Kryzys na rynku półprzewodników potrwa do 2024 roku - twierdzi prezes Intela
Wygląda na to, że przed branżą elektroniczną jeszcze dwa niełatwe lata. Jedyna nadzieja w tym, że nagle sytuacja się poprawi.
Jeśli liczyliście na to, że kryzys na rynku półprzewodników niebawem się skończy, to niestety mamy nieciekawe wieści. Prezes firmy Intel, Pat Gelsinger, twierdzi, że braku będą z nimi dłużej, niż pierwotnie prognozowano i mogą potrwać nawet do 2024 roku. Gelsinger powiedział w wywiadzie dla CNBC, że głównym powodem jest brak narzędzi do produkcji.
"Właśnie dlatego wierzę, że braki w półprzewodnikach przejdą na 2024 rok, a nie skończą się w 2023, ponieważ braki uderzyły w sprzęt, a w rezultacie część fabryk będzie musiała stanąć w obliczu większych wyzwań", powiedział Gelsinger.
Co ciekawe, przychody oraz produkcja procesorów w pierwszym kwartale roku fiskalnego w przypadku Intela były wyższe od prognoz. Passa nie potrwa jednak długo, bo korporacja obniżyła swoje predykcje na drugi kwartał. Ma on być słabszy od pierwszego i to dość istotnie.
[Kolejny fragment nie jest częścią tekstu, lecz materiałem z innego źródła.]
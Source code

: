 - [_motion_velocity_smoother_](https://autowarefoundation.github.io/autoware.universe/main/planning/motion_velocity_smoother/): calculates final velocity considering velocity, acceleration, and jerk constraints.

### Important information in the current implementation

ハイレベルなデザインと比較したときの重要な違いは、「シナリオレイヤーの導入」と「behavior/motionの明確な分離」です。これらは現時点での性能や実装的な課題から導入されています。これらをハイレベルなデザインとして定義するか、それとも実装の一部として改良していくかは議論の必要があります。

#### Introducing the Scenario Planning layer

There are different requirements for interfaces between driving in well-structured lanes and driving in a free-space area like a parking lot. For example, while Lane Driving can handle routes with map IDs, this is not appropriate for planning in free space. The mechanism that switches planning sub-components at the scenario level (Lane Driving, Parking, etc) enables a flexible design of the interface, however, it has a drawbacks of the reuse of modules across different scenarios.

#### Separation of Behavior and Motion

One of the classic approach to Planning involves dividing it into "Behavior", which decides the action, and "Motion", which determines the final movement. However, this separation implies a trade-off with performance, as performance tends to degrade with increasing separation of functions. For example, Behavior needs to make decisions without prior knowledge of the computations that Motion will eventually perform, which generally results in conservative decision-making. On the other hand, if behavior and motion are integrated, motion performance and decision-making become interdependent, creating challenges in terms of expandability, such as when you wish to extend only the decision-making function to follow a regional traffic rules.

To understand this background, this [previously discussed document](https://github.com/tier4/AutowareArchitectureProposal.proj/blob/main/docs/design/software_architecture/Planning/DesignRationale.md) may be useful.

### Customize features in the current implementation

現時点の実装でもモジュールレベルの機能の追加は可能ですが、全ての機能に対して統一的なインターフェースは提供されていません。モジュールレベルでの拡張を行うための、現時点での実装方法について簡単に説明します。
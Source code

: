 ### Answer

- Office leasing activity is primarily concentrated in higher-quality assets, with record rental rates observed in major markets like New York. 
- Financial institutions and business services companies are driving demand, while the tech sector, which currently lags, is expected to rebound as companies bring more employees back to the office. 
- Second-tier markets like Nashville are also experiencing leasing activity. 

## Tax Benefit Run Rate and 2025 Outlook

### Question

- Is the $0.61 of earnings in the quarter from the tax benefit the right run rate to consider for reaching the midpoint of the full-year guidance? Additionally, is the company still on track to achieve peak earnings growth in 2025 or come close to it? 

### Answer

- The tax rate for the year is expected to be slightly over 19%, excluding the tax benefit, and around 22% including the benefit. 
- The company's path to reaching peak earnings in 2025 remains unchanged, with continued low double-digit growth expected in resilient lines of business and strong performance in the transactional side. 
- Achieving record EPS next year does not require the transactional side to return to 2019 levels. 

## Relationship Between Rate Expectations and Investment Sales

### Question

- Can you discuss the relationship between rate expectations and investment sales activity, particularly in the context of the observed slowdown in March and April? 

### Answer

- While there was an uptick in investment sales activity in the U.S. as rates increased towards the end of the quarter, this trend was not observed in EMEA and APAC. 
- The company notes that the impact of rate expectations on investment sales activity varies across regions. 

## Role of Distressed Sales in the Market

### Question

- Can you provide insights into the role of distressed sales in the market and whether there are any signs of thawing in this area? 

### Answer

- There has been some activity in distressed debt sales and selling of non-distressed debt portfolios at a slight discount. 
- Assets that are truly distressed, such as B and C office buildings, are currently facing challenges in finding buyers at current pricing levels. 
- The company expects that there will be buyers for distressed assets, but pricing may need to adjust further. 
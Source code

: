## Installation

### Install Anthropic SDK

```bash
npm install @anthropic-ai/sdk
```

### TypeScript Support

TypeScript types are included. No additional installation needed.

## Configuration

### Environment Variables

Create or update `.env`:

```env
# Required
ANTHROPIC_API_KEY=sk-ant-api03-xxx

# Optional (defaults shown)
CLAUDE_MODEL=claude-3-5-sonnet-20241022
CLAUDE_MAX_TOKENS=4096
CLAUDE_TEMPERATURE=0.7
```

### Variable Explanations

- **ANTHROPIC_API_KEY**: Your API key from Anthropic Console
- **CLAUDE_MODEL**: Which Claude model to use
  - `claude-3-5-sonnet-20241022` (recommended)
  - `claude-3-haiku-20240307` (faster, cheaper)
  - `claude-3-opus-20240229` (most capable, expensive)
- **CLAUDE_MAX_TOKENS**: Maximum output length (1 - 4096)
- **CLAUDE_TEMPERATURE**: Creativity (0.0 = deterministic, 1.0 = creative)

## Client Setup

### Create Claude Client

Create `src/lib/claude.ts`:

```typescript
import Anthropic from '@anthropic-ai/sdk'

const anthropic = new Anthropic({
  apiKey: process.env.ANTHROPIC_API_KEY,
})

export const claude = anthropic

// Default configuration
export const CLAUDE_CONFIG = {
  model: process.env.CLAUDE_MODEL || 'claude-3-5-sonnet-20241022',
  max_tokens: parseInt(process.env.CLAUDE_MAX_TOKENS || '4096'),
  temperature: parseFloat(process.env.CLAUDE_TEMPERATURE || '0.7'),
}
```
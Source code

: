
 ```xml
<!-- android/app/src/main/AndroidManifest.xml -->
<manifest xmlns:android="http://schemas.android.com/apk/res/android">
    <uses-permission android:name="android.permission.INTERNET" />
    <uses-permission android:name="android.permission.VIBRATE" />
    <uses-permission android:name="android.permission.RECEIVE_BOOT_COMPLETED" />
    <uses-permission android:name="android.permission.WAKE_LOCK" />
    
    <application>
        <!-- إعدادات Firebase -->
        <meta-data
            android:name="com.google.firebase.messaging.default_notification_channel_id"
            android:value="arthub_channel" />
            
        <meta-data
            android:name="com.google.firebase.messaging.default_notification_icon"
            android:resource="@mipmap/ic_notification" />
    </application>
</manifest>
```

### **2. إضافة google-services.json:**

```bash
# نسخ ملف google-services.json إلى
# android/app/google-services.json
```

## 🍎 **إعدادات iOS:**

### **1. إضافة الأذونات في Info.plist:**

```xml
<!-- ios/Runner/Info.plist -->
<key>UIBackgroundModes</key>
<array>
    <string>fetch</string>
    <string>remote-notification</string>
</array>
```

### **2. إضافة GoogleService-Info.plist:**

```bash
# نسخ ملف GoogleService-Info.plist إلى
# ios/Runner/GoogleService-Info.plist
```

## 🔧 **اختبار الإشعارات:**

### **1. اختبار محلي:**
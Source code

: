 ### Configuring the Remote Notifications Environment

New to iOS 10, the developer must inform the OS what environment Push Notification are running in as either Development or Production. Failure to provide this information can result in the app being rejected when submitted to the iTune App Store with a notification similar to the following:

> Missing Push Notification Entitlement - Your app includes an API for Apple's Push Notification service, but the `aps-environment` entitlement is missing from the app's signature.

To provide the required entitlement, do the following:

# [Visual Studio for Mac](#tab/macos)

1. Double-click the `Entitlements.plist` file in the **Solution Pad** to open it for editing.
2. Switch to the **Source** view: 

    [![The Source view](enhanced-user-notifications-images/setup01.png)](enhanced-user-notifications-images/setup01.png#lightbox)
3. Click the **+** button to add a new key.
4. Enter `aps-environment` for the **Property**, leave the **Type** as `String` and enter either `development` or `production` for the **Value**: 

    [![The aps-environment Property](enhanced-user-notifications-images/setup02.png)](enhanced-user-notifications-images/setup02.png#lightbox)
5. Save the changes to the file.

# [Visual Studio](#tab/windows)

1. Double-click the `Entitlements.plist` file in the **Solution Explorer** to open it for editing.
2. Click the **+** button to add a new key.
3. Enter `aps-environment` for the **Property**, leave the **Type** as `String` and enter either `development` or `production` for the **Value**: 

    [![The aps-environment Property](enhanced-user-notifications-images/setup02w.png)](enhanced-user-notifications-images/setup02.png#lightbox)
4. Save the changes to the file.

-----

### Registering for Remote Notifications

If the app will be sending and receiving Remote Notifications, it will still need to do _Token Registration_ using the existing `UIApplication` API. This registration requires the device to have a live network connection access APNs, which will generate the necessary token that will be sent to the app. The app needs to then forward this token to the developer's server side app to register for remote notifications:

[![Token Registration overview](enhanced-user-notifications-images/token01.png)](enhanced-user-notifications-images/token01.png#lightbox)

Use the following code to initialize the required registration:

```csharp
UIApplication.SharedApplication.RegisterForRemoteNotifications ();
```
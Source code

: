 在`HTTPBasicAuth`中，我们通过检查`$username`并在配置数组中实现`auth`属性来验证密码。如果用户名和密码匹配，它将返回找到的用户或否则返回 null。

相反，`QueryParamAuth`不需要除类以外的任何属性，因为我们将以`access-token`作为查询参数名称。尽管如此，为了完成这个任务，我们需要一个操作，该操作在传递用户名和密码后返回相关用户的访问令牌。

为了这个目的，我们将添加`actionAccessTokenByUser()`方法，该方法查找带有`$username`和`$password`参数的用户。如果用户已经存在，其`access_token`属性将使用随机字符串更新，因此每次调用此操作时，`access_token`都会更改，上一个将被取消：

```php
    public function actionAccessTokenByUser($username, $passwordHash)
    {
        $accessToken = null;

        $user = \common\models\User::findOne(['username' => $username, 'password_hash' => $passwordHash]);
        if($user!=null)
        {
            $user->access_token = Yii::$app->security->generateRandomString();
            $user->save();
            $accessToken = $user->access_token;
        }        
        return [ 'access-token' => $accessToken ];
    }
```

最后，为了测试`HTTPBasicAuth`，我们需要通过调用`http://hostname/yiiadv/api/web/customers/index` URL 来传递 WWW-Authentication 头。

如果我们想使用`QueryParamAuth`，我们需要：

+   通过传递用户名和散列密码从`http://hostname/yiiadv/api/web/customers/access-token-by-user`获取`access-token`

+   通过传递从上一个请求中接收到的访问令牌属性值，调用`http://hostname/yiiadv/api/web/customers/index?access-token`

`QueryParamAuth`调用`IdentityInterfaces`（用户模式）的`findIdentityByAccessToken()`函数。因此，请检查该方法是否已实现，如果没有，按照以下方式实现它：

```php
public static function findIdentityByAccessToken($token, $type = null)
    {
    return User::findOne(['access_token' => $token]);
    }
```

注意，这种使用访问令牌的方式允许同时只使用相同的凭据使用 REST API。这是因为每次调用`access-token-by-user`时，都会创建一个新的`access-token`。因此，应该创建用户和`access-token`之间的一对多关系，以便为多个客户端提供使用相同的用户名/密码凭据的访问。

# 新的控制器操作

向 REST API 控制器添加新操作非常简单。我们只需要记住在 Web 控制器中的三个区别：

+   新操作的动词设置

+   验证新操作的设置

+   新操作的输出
Jakiś czas temu przygotowaliśmy dla Was artykuł dotyczący kryzysu na rynku podzespołów. Niestety wszystko wskazuje na to, że nadal jest on aktualny. Nie sposób też powiedzieć kiedy dokładnie sytuacja ulegnie poprawie. Wszelkie nowe doniesienia będziemy Wam przekazywać na bieżąco.